§ TASK DESCRIPTION
Please return every line of the records below that contains the word "docs".

[ENTRIES PROVIDED]

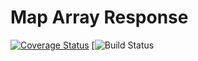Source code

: # Map Array Response
[![Coverage Status](https://coveralls.io/repos/github/bingneef/map-array-response/badge.svg?branch=master)](https://coveralls.io/github/bingneef/map-array-response?branch=master)
[![Build Status](https://app.codeship.com/projects/17544140-d816-0135-9c8a-32bc1125dbb9/status?branch=master)
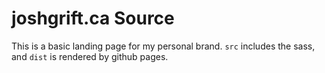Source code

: # joshgrift.ca Source

This is a basic landing page for my personal brand. `src` includes the sass, and `dist` is rendered by github pages.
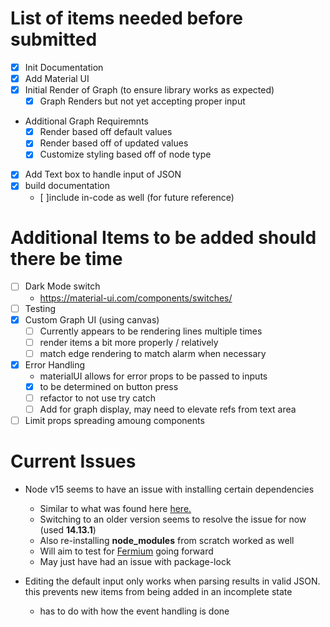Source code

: # List of items needed before submitted

- [x] Init Documentation
- [x] Add Material UI
- [x] Initial Render of Graph (to ensure library works as expected)
  - [x] Graph Renders but not yet accepting proper input
- Additional Graph Requiremnts
  - [x] Render based off default values
  - [x] Render based off of updated values
  - [x] Customize styling based off of node type
- [x] Add Text box to handle input of JSON
- [x] build documentation
  - [ ]include in-code as well (for future reference)

# Additional Items to be added should there be time

- [ ] Dark Mode switch
  - https://material-ui.com/components/switches/
- [ ] Testing
- [x] Custom Graph UI (using canvas)
  - [ ] Currently appears to be rendering lines multiple times
  - [ ] render items a bit more properly / relatively
  - [ ] match edge rendering to match alarm when necessary
- [x] Error Handling
  - materialUI allows for error props to be passed to inputs
  - [x] to be determined on button press
  - [ ] refactor to not use try catch
  - [ ] Add for graph display, may need to elevate refs from text area
- [ ] Limit props spreading amoung components

# Current Issues

- Node v15 seems to have an issue with installing certain dependencies

  - Similar to what was found here [here.](https://github.com/npm/cli/issues/2000)
  - Switching to an older version seems to resolve the issue for now (used **14.13.1**)
  - Also re-installing **node_modules** from scratch worked as well
  - Will aim to test for [Fermium](https://nodejs.org/download/release/latest-fermium/) going forward
  - May just have had an issue with package-lock

- Editing the default input only works when parsing results in valid JSON. this prevents new items from being
  added in an incomplete state
  - has to do with how the event handling is done
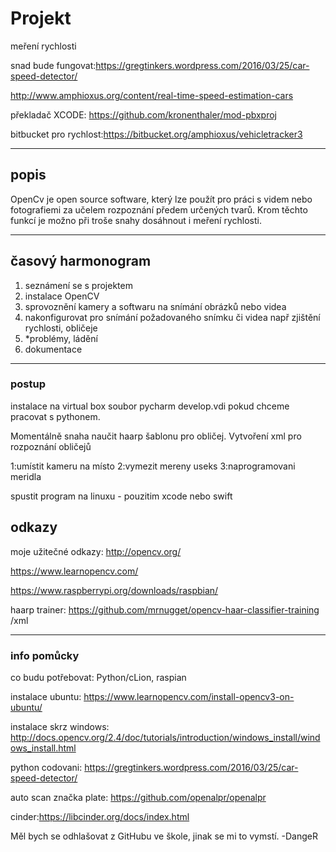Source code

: # Projekt
meření rychlosti

snad bude fungovat:https://gregtinkers.wordpress.com/2016/03/25/car-speed-detector/

http://www.amphioxus.org/content/real-time-speed-estimation-cars

překladač XCODE: https://github.com/kronenthaler/mod-pbxproj


bitbucket pro rychlost:https://bitbucket.org/amphioxus/vehicletracker3

---
## popis
OpenCv je open source software, který lze použít pro práci s videm nebo fotografiemi za učelem rozpoznání předem určených tvarů. Krom těchto funkcí je možno při troše snahy dosáhnout i meření rychlosti.

---
## časový harmonogram
  1. seznámení se s projektem
  2. instalace OpenCV
  3. sprovoznění kamery a softwaru na snímání obrázků nebo videa
  4. nakonfigurovat pro snímání požadovaného snímku či videa např zjištění rychlosti, obličeje
  5. *problémy, ládění
  6. dokumentace
  
---
### postup
instalace na virtual box soubor pycharm develop.vdi pokud chceme pracovat s pythonem.

Momentálně snaha naučit haarp šablonu pro obličej.
Vytvoření xml pro rozpoznání obličejů

1:umístit kameru na místo
2:vymezit mereny useks
3:naprogramovani meridla

spustit program na linuxu - pouzitim xcode nebo swift

## odkazy
moje užitečné odkazy: http://opencv.org/

https://www.learnopencv.com/

https://www.raspberrypi.org/downloads/raspbian/

haarp trainer: https://github.com/mrnugget/opencv-haar-classifier-training /xml
  
  
--- 
### info pomůcky
co budu potřebovat: Python/cLion, raspian

instalace ubuntu: https://www.learnopencv.com/install-opencv3-on-ubuntu/

instalace skrz windows: http://docs.opencv.org/2.4/doc/tutorials/introduction/windows_install/windows_install.html

python codovani: https://gregtinkers.wordpress.com/2016/03/25/car-speed-detector/

auto scan značka plate: https://github.com/openalpr/openalpr

cinder:https://libcinder.org/docs/index.html



Měl bych se odhlašovat z GitHubu ve škole, jinak se mi to vymstí. -DangeR
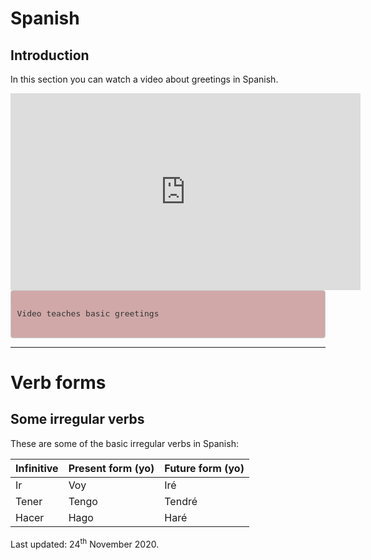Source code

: 
<body>

<div class="container">  

<div class="container">  
<h1>Spanish</h1>
<h2>Introduction</h2>
<p>In this section you can watch a video about greetings in Spanish.</p>

<iframe width="560" height="315" src="https://www.youtube.com/embed/TZ0bPXFHiiY" frameborder="0" allow="accelerometer; autoplay; clipboard-write; encrypted-media; gyroscope; picture-in-picture" allowfullscreen></iframe>

<style>

pre {
    display: block;
    padding: 9.5px;
    margin: 0 0 10px;
    font-size: 13px;
    line-height: 1.42857143;
    color: #333;
    word-break: break-all;
    word-wrap: break-word;
    background-color: #d0a8a8;
    border: 1px solid #ccc;
    border-radius: 4px;
}

</style>

<pre>

Video teaches basic greetings

</pre>








<hr/>
</div>

<!-- THIS IS THE THIRD SECTION OF THE PAGE -->
<div class="container"> 
<h1>Verb forms</h1>
 <h2>Some irregular verbs</h2>
  <p>These are some of the basic irregular verbs in Spanish:</p>            
  <table class="table table-striped">
    <thead>
      <tr>
        <th>Infinitive</th>
        <th>Present form (yo)</th>
        <th>Future form (yo)</th>
      </tr>
    </thead>
    <tbody>
      <tr>
        <td>Ir</td>
        <td>Voy</td>
        <td>Iré</td>
      </tr>
      <tr>
        <td>Tener</td>
        <td>Tengo</td>
        <td>Tendré</td>
      </tr>
      <tr>
        <td>Hacer</td>
        <td>Hago</td>
        <td>Haré</td>
      </tr>
    </tbody>
  </table>

</div>

<!-- THIS IS THE FOOTER SECTION OF THE PAGE -->
<p>Last updated: 24<sup>th</sup> November 2020.</p>

	
</body>
</html>



 





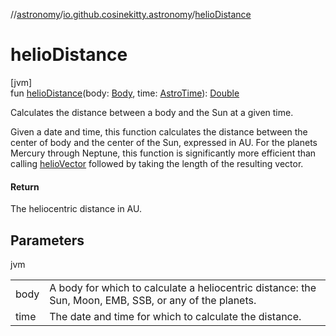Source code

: //[astronomy](../../index.md)/[io.github.cosinekitty.astronomy](index.md)/[helioDistance](helio-distance.md)

# helioDistance

[jvm]\
fun [helioDistance](helio-distance.md)(body: [Body](-body/index.md), time: [AstroTime](-astro-time/index.md)): [Double](https://kotlinlang.org/api/latest/jvm/stdlib/kotlin/-double/index.html)

Calculates the distance between a body and the Sun at a given time.

Given a date and time, this function calculates the distance between the center of body and the center of the Sun, expressed in AU. For the planets Mercury through Neptune, this function is significantly more efficient than calling [helioVector](helio-vector.md) followed by taking the length of the resulting vector.

#### Return

The heliocentric distance in AU.

## Parameters

jvm

| | |
|---|---|
| body | A body for which to calculate a heliocentric distance:     the Sun, Moon, EMB, SSB, or any of the planets. |
| time | The date and time for which to calculate the distance. |
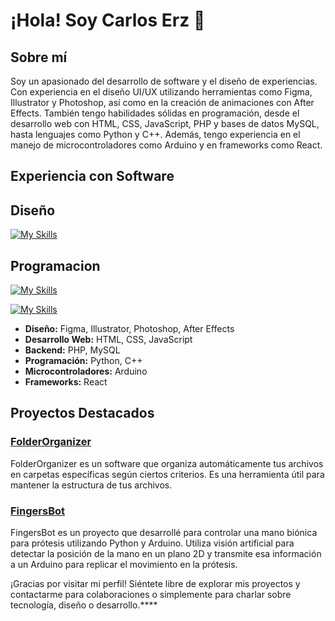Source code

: 

# ¡Hola! Soy Carlos Erz 👋

## Sobre mí

Soy un apasionado del desarrollo de software y el diseño de experiencias. Con experiencia en el diseño UI/UX utilizando herramientas como Figma, Illustrator y Photoshop, así como en la creación de animaciones con After Effects. También tengo habilidades sólidas en programación, desde el desarrollo web con HTML, CSS, JavaScript, PHP y bases de datos MySQL, hasta lenguajes como Python y C++. Además, tengo experiencia en el manejo de microcontroladores como Arduino y en frameworks como React.

## Experiencia con Software

<p align="center">
  
## Diseño 

[![My Skills](https://skillicons.dev/icons?i=ai,ps,ae,xd,figma)](https://skillicons.dev)

## Programacion 

[![My Skills](https://skillicons.dev/icons?i=js,html,css,php,react,mysql)](https://skillicons.dev)

[![My Skills](https://skillicons.dev/icons?i=py,cpp )](https://skillicons.dev)

</p>

- **Diseño:** Figma, Illustrator, Photoshop, After Effects
- **Desarrollo Web:** HTML, CSS, JavaScript
- **Backend:** PHP, MySQL
- **Programación:** Python, C++
- **Microcontroladores:** Arduino
- **Frameworks:** React

## Proyectos Destacados
### [FolderOrganizer](https://github.com/CarlosErz/FolderOrganizer)
FolderOrganizer es un software que organiza automáticamente tus archivos en carpetas específicas según ciertos criterios. Es una herramienta útil para mantener la estructura de tus archivos.

### [FingersBot](https://github.com/CarlosErz/FingersBot)
FingersBot es un proyecto que desarrollé para controlar una mano biónica para prótesis utilizando Python y Arduino. Utiliza visión artificial para detectar la posición de la mano en un plano 2D y transmite esa información a un Arduino para replicar el movimiento en la prótesis.

¡Gracias por visitar mi perfil! Siéntete libre de explorar mis proyectos y contactarme para colaboraciones o simplemente para charlar sobre tecnología, diseño o desarrollo.****


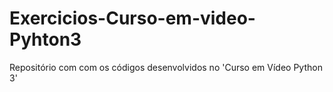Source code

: # Exercicios-Curso-em-video-Pyhton3
Repositório com com os códigos desenvolvidos no 'Curso em Vídeo Python 3'
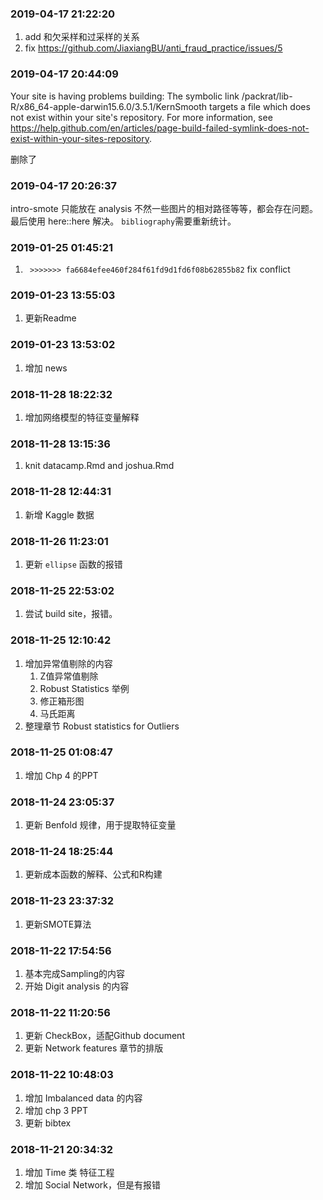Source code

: ### 2019-04-17 21:22:20

1. add 和欠采样和过采样的关系
1. fix https://github.com/JiaxiangBU/anti_fraud_practice/issues/5

### 2019-04-17 20:44:09

>
Your site is having problems building: The symbolic link /packrat/lib-R/x86_64-apple-darwin15.6.0/3.5.1/KernSmooth targets a file which does not exist within your site's repository. For more information, see https://help.github.com/en/articles/page-build-failed-symlink-does-not-exist-within-your-sites-repository.

删除了

### 2019-04-17 20:26:37

intro-smote 只能放在 analysis 不然一些图片的相对路径等等，都会存在问题。
最后使用 here::here 解决。
`bibliography`需要重新统计。

### 2019-01-25 01:45:21

1. ` >>>>>>> fa6684efee460f284f61fd9d1fd6f08b62855b82` fix conflict

### 2019-01-23 13:55:03

1. 更新Readme

### 2019-01-23 13:53:02

1. 增加 news

### 2018-11-28 18:22:32

1. 增加网络模型的特征变量解释

### 2018-11-28 13:15:36

1. knit datacamp.Rmd and joshua.Rmd

### 2018-11-28 12:44:31

1. 新增 Kaggle 数据

### 2018-11-26 11:23:01

1. 更新 `ellipse` 函数的报错

### 2018-11-25 22:53:02

1. 尝试 build site，报错。

### 2018-11-25 12:10:42

1. 增加异常值剔除的内容
    1. Z值异常值剔除
    1. Robust Statistics 举例
    1. 修正箱形图
    1. 马氏距离
1. 整理章节 Robust statistics for Outliers

### 2018-11-25 01:08:47

1. 增加 Chp 4 的PPT

### 2018-11-24 23:05:37

1. 更新 Benfold 规律，用于提取特征变量

### 2018-11-24 18:25:44

1. 更新成本函数的解释、公式和R构建

### 2018-11-23 23:37:32

1. 更新SMOTE算法

### 2018-11-22 17:54:56

1. 基本完成Sampling的内容
1. 开始 Digit analysis 的内容

### 2018-11-22 11:20:56

1. 更新 CheckBox，适配Github document
1. 更新 Network features 章节的排版

### 2018-11-22 10:48:03

1. 增加 Imbalanced data 的内容
1. 增加 chp 3 PPT
1. 更新 bibtex

### 2018-11-21 20:34:32

1. 增加 Time 类 特征工程
1. 增加 Social Network，但是有报错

[/ENTRIES PROVIDED]

§ RESULT FOR THIS TASK
instalace skrz windows: http://docs.opencv.org/2.4/doc/tutorials/introduction/windows_install/windows_install.html
cinder:https://libcinder.org/docs/index.html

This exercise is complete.